In the rest of this post we’ll simplify things by just considering $\log p_\theta(x)$ for a single data point $x$ .

Latent Variable Models

In a Latent Variable Model (LVM), as is the case for Variational Autoencoders, our model distribution is obtained by combining a simple distribution $p(z)$ with a parametrised family of conditional distributions $p_\theta(x|z)$ , so that out objective can be written

$\log p_\theta(x) = \log \left( \int p_\theta(x|z) p(z) dz \right)$ .

Although $p(z)$ and $p_\theta(x|z)$ will generally be simple by choice, it may be impossible to compute $\log p_\theta(x)$ analytically due to the need to solve the integral inside the logarithm.
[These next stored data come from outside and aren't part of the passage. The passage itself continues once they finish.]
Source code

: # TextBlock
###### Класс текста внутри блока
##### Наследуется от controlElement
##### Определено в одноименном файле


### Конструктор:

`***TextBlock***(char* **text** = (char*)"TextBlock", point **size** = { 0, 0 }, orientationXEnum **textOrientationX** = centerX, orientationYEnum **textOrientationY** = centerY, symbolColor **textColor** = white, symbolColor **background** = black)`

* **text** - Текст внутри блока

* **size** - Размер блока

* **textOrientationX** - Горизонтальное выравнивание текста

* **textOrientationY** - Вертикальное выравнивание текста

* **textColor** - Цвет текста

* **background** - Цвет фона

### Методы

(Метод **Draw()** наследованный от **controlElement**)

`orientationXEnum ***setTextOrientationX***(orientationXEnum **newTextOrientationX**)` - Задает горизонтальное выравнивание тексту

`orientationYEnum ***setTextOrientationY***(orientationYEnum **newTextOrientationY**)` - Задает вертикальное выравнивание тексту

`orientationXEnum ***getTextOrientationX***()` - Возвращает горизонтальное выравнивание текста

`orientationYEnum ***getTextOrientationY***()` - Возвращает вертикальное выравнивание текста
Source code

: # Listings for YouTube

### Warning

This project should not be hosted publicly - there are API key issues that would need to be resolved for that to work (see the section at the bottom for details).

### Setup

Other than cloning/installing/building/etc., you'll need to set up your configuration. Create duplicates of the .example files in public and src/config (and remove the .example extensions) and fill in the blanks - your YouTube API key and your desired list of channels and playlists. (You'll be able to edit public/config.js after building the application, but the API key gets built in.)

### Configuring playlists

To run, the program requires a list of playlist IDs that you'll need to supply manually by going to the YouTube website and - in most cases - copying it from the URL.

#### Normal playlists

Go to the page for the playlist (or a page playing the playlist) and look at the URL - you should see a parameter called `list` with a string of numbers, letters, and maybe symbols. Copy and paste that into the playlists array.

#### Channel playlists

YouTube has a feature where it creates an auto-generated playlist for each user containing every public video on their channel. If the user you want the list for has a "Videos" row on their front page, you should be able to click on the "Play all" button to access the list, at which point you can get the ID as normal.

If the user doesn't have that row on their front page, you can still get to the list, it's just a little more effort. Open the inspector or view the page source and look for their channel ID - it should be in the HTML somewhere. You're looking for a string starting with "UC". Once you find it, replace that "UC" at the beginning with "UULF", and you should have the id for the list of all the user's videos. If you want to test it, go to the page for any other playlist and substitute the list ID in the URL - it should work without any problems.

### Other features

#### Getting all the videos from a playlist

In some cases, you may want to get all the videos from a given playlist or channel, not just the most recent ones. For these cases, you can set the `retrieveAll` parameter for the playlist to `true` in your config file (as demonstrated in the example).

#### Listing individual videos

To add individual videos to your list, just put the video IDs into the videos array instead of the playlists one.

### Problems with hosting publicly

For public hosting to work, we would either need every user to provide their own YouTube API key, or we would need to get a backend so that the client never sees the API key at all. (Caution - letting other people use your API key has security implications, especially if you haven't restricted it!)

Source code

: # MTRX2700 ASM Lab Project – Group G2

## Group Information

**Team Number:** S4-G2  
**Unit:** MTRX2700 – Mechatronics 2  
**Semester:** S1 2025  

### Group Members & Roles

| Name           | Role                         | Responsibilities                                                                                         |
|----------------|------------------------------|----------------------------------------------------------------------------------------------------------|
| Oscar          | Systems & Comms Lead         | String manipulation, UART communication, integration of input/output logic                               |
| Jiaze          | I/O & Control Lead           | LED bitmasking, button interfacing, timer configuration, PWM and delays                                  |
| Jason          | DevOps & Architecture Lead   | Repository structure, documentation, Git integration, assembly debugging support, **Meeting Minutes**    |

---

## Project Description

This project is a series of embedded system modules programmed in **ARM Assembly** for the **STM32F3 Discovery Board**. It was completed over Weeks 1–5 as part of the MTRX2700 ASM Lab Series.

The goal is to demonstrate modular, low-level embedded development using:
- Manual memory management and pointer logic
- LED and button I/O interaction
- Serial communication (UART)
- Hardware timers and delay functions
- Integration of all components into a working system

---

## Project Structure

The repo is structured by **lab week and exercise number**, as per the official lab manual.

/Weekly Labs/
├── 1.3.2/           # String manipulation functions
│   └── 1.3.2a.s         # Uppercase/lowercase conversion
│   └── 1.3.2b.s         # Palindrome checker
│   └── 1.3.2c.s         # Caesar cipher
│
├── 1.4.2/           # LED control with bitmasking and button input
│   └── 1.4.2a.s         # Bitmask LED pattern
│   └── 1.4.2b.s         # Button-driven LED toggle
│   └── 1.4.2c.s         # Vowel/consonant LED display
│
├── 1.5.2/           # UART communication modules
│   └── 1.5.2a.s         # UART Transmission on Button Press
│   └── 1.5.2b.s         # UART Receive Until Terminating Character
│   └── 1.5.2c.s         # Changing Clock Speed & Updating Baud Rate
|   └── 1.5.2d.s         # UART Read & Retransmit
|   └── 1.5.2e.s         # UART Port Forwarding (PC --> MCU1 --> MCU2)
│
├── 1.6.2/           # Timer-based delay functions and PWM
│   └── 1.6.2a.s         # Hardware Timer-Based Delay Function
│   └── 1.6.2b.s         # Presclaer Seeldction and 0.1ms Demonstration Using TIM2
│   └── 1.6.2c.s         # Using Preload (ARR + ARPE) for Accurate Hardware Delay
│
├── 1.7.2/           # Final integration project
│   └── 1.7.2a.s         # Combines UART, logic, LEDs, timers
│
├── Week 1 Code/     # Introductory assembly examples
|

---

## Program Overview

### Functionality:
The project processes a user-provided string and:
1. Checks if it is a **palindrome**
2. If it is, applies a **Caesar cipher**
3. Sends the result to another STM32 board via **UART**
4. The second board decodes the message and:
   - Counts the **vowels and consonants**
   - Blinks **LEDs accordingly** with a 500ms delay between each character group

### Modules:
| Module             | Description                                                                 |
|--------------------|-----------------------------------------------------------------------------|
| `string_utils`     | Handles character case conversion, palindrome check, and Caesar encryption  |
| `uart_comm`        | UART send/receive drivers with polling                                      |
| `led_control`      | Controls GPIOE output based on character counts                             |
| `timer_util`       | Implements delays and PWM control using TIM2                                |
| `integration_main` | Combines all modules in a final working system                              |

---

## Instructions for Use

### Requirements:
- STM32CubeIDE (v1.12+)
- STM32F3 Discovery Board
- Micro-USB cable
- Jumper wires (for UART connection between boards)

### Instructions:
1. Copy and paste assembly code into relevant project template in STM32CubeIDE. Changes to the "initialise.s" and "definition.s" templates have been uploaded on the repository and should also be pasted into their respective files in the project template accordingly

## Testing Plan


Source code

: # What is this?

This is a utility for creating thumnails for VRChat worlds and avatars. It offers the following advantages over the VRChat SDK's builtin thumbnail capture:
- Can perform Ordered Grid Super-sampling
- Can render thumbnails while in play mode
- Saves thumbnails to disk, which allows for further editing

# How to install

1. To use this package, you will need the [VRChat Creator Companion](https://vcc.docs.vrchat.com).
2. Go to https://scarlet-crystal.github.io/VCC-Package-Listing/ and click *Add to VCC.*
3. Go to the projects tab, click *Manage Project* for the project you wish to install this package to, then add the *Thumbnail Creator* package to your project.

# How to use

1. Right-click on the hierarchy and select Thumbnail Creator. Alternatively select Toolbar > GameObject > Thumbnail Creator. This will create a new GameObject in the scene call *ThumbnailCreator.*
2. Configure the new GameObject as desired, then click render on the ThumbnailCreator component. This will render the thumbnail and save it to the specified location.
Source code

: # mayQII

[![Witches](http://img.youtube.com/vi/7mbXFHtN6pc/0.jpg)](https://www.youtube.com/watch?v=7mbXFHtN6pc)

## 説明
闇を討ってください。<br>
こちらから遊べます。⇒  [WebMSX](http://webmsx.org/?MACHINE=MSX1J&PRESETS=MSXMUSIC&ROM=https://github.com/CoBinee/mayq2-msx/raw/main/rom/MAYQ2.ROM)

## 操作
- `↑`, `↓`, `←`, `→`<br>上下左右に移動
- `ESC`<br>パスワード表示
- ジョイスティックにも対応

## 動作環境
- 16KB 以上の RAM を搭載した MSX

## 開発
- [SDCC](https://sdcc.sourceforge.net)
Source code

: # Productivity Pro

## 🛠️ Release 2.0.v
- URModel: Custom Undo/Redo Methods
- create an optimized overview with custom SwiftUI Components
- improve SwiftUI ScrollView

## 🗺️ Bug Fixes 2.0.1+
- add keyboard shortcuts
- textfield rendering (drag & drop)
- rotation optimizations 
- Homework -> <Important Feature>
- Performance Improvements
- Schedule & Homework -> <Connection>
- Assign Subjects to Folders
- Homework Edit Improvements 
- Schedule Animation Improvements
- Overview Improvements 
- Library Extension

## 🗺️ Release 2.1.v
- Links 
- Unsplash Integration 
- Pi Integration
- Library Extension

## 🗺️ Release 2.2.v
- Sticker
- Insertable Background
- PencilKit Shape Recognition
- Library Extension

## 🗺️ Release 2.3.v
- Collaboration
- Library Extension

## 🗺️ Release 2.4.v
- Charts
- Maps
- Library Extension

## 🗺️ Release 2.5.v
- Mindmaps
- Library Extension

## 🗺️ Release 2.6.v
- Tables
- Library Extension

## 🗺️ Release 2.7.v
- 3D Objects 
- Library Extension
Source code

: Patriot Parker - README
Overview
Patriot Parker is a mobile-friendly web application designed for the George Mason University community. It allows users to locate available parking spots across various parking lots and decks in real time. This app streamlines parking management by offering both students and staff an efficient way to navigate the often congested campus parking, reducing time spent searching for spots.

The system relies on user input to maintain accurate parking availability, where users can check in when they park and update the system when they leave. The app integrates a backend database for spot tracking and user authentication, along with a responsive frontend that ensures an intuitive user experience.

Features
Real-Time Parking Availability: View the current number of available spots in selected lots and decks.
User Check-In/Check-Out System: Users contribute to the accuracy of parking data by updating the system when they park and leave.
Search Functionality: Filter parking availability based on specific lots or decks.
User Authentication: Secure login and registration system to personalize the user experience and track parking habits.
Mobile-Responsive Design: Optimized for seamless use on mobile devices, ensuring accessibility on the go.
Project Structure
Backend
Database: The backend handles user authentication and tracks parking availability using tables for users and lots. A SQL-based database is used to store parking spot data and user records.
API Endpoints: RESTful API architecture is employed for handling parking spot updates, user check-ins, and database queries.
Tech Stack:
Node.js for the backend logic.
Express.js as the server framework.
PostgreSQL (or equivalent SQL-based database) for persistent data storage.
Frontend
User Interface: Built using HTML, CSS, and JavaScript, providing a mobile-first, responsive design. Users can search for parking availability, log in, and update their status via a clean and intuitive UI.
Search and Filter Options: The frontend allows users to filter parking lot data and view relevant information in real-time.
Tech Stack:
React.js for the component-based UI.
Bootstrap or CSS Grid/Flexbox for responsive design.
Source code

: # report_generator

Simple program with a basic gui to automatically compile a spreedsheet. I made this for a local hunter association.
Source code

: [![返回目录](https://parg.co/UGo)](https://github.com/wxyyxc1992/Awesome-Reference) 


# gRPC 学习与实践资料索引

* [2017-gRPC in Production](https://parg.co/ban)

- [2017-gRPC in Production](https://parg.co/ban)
In many practical situations (e.g. anything involving neural networks), we’d not only like to be able to evaluate $\log p_\theta(x)$ but also differentiate it with respect to $\theta$ if we are to fit the model.

Variational Inference

The magic of variational inference hinges on the following two key observations.

First, we can choose any distribution $q(z)$ , multiply the inside of the integral by $\frac{q(z)}{q(z)}$ and rearrange without changing its value. (This has a strong connection to Importance Sampling, see below.) Thus we can rewrite our objective as

$\log p_\theta(x) = \log \left( \int p_\theta(x|z) \frac{p(z)}{q(z)} q(z) dz \right)$ .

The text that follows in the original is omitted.